With President Vladimir Putin seeing the war as a proxy brawl between Russia and the United States, which  leads other Gulf states for the “al-Assad must go” campaign, peace  will remain elusive. So many European countries like Germany, France, Spain, Denmark, and Greece as well as those in the Middle East are bursting with refugees from Syria and other conflict zones, creating growing concerns for their hosts.

According to the UNHCR, the Syrian conflict has spawned about 4.8 million refugees, who,  at first, fled to Lebanon, Jordan, Turkey, Iraq and Egypt, as well as 6.6 million internally displaced  persons.

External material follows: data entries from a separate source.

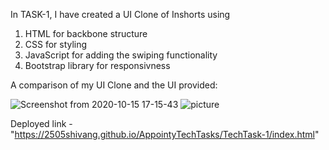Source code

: In TASK-1, I have created a UI Clone of Inshorts using 

1. HTML for backbone structure
2. CSS for styling
3. JavaScript for adding the swiping functionality
4. Bootstrap library for responsivness

A comparison of my UI Clone and the UI provided:

![Screenshot from 2020-10-15 17-15-43](https://user-images.githubusercontent.com/58561050/96119393-8aefe800-0f0a-11eb-9068-450c2b718d36.png)
![picture](./images/left.png)

Deployed link - "https://2505shivang.github.io/AppointyTechTasks/TechTask-1/index.html"

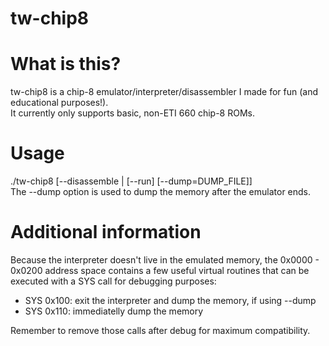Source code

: tw-chip8
========

# What is this?

tw-chip8 is a chip-8 emulator/interpreter/disassembler
I made for fun (and educational purposes!).  
It currently only supports basic, non-ETI 660 chip-8 ROMs.

# Usage

./tw-chip8 [--disassemble | [--run] [--dump=DUMP_FILE]]  
The --dump option is used to dump the memory after the emulator ends.

# Additional information

Because the interpreter doesn't live in the emulated memory, the
0x0000 - 0x0200 address space contains a few useful virtual routines that can
be executed with a SYS call for debugging purposes:

- SYS 0x100: exit the interpreter and dump the memory, if using --dump
- SYS 0x110: immediatelly dump the memory

Remember to remove those calls after debug for maximum compatibility.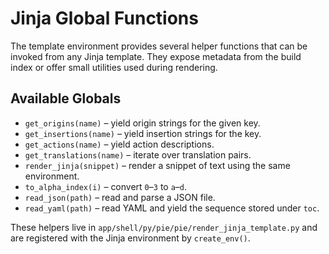 # Jinja Global Functions

The template environment provides several helper functions that can be invoked
from any Jinja template. They expose metadata from the build index or offer
small utilities used during rendering.

## Available Globals

- `get_origins(name)` – yield origin strings for the given key.
- `get_insertions(name)` – yield insertion strings for the key.
- `get_actions(name)` – yield action descriptions.
- `get_translations(name)` – iterate over translation pairs.
- `render_jinja(snippet)` – render a snippet of text using the same environment.
- `to_alpha_index(i)` – convert `0`–`3` to `a`–`d`.
- `read_json(path)` – read and parse a JSON file.
- `read_yaml(path)` – read YAML and yield the sequence stored under `toc`.

These helpers live in `app/shell/py/pie/pie/render_jinja_template.py` and are
registered with the Jinja environment by `create_env()`.

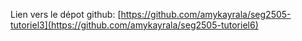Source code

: Lien vers le dépot github: [https://github.com/amykayrala/seg2505-tutoriel3](https://github.com/amykayrala/seg2505-tutoriel6)
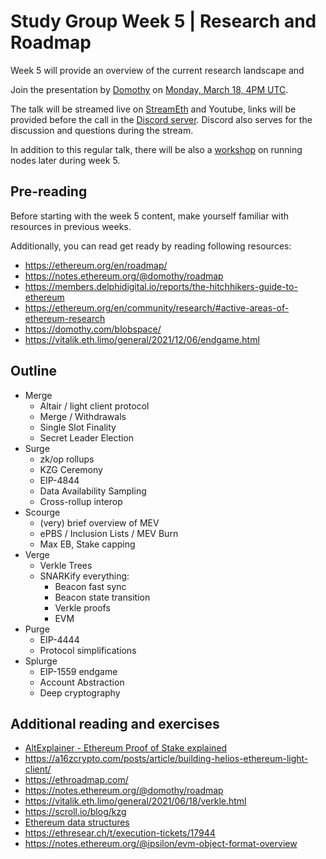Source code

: # Study Group Week 5 | Research and Roadmap

Week 5 will provide an overview of the current research landscape and 

Join the presentation by [Domothy](https://twitter.com/domothy) on [Monday, March 18, 4PM UTC](https://savvytime.com/converter/utc-to-germany-berlin-united-kingdom-london-ny-new-york-city-ca-san-francisco-china-shanghai-japan-tokyo-australia-sydney/mar-18-2024/4pm).

The talk will be streamed live on [StreamEth](https://streameth.org/65cf97e702e803dbd57d823f/epf_study_group) and Youtube, links will be provided before the call in the [Discord server](https://discord.gg/Tg2PryVJ). Discord also serves for the discussion and questions during the stream. 

In addition to this regular talk, there will be also a [workshop](/eps/nodes_workshop.md) on running nodes later during week 5. 

## Pre-reading

Before starting with the week 5 content, make yourself familiar with resources in previous weeks. 

Additionally, you can read get ready by reading following resources:

- https://ethereum.org/en/roadmap/
- https://notes.ethereum.org/@domothy/roadmap
- https://members.delphidigital.io/reports/the-hitchhikers-guide-to-ethereum
- https://ethereum.org/en/community/research/#active-areas-of-ethereum-research
- https://domothy.com/blobspace/
- https://vitalik.eth.limo/general/2021/12/06/endgame.html

## Outline

- Merge
    - Altair / light client protocol
    - Merge / Withdrawals
    - Single Slot Finality
    - Secret Leader Election
- Surge
    - zk/op rollups
    - KZG Ceremony
    - EIP-4844
    - Data Availability Sampling
    - Cross-rollup interop
- Scourge
    - (very) brief overview of MEV
    - ePBS / Inclusion Lists / MEV Burn
    - Max EB, Stake capping
- Verge
    - Verkle Trees
    - SNARKify everything:
        - Beacon fast sync
        - Beacon state transition
        - Verkle proofs
        - EVM
- Purge
    - EIP-4444
    - Protocol simplifications
- Splurge
    - EIP-1559 endgame
    - Account Abstraction
    - Deep cryptography

## Additional reading and exercises 

- [AltExplainer - Ethereum Proof of Stake explained](https://www.youtube.com/watch?v=5gfNUVmX3Es)
- https://a16zcrypto.com/posts/article/building-helios-ethereum-light-client/
- https://ethroadmap.com/
- https://notes.ethereum.org/@domothy/roadmap
- https://vitalik.eth.limo/general/2021/06/18/verkle.html
- https://scroll.io/blog/kzg
- [Ethereum data structures](https://arxiv.org/pdf/2108.05513.pdf)
- https://ethresear.ch/t/execution-tickets/17944
- https://notes.ethereum.org/@ipsilon/evm-object-format-overview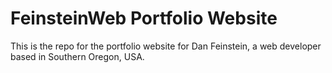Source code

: # FeinsteinWeb Portfolio Website

This is the repo for the portfolio website for Dan Feinstein, a web developer based in Southern Oregon, USA.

They are an integral part of the 21 million globally, of which 51 per cent, awfully, are children under the age of 18. This is a real humanitarian burden for the UN.  Syria with Somalia, South-Sudan, Democratic Republic of Congo, Central African Republic, Myanmar/Burma and Eritrea lead the global chart of this humanitarian tragedy.

Commendable as the UN assistance to “victims of war, poverty and injustice” might be, the ultimate solution is the prescription of the immediate-past Prime Minister of Britain, David Cameron: “…the most important thing is to bring peace and stability” to all the troubled areas of the world.

As a result, a new diplomatic construct to effectively engage all the actors in these conflicts has become expedient. The Middle East is a hotbed of global tension partly because of Russia and Iran’s misconduct – not willing to act within the framework of the UN charter and its resolutions. The arms these two countries pour into Damascus, more than anything else, have aggravated the conflicts in Syria and Libya.

President Francois Hollande of France, in 2015, regarded Libya as “his biggest concern at the moment.” The danger still remains. As a UN independent panel on sanctions against Libya said, it has become the primary source of illicit weapons trade globally. The panel said, “Transfers to 14 countries reflected a highly diversified range of trafficking dynamics; and that trafficking from Libya was fuelling conflict and insecurity – including terrorism on several continents.”

It is through this conveyor belt that ISIS derives energy or armour to advance its malevolent agenda in the Middle East; al-Shabaab in Mali and East Africa; and Boko Haram in Nigeria and West Africa. ISIS has a five-year expansionist agenda that will bring the whole of the Middle East, North Africa, India, Eastern China, Europe and Spain under its control.

Such an agenda needs to be destroyed; but this cannot be achieved with a frail UN, which Ban is handing over to Guterres. On account of this, the world is facing the danger of Cold War recrudescence. Russia, in 2014, unfurled a plan to increase its nuclear arsenal with 40 missiles while North Korea repeatedly tests its nuclear weapons amid belligerent rhetoric against the US and her immediate neighbour, South Korea.

Russia remains a big menace to Ukraine, Poland and the Baltic states, a situation that has provoked NATO into air surveillance flights over Poland and Romania and military patrols along a swathe of territories of its allies in the eastern border. So ominous is the situation that the Polish Prime Minister, David Tusk, once cautioned that the world “stands on the brink of conflict, the consequences of which are not foreseen.”

This eerie atmosphere, therefore, requires a fine-tuned UN, especially the Security Council for effectiveness and responsiveness to the demands of the time. In the council, where the US, Russia, Britain, France and China sit as permanent members, lies the power house of the UN.

Under Putin, Russia has become an irritant in the international system.  Guterres, with his socialist background, therefore, should exploit it to halt Russia’s dangerous drift. If he resolves the Russian jigsaw and restructures the UN agencies and bureaucracy for efficient service-delivery, he would have initiated a process that could guarantee global peace and security.